Paris, Olímpicos 2024. Foto Yahoo

Jamás había invertido mejor mis horas que viendo por televisión la inauguración de los Juegos Olímpicos. Como la Bardot en sus mejores días, la inauguración no tuvo presa mala.- Se lucieron los franchutes. En el archivo encontré estas líneas. 

Por Óscar Domínguez Giraldo

Mi  primer contacto con Francia  data de la que época en que supe  que a los niños nos traían  cigüeñas políglotas que atravesaban el charco en vuelos sin escalas desde París.

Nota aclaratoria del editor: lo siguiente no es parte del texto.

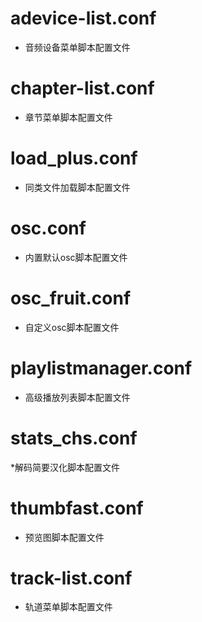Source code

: # adevice-list.conf
* 音频设备菜单脚本配置文件

# chapter-list.conf
* 章节菜单脚本配置文件

# load_plus.conf
* 同类文件加载脚本配置文件

# osc.conf
* 内置默认osc脚本配置文件

# osc_fruit.conf
* 自定义osc脚本配置文件

# playlistmanager.conf
* 高级播放列表脚本配置文件

# stats_chs.conf
*解码简要汉化脚本配置文件

# thumbfast.conf
* 预览图脚本配置文件

# track-list.conf
* 轨道菜单脚本配置文件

El viaje de las cigüeñas me parecía largo e incómodo porque tenían que mantener el pico cerrado para que el bebé no se cayera al mar y se lo tragara una ballena, como al pobre Jonás (de quien se dice que, en realidad, “no estaba muerto se había ido de parranda”). Cuando me cambiaron las cigüeñas por las mamás se me vino abajo todo el andamiaje fisiológico-teológico.

De las cigüeñas dí un brusco salto a Los Tres Mosqueteros, de Alejandro Dumas. Entonces fui sucesivamente, Athos, Portos, Aramís y D’Artagnan.  De Aramís heredé su pasión por la teología y casi me vuelvo cura. 

Leí la prosa de Renato de Chateaubriand en Athala, René y el último abencerraje. No recuerdo “de quoi s’agit t’il “, pero eso es la cultura: lo que nos queda después de haberlo olvidado todo ( lo dijo Gilberto Alzate Avendaño, el Mariscal).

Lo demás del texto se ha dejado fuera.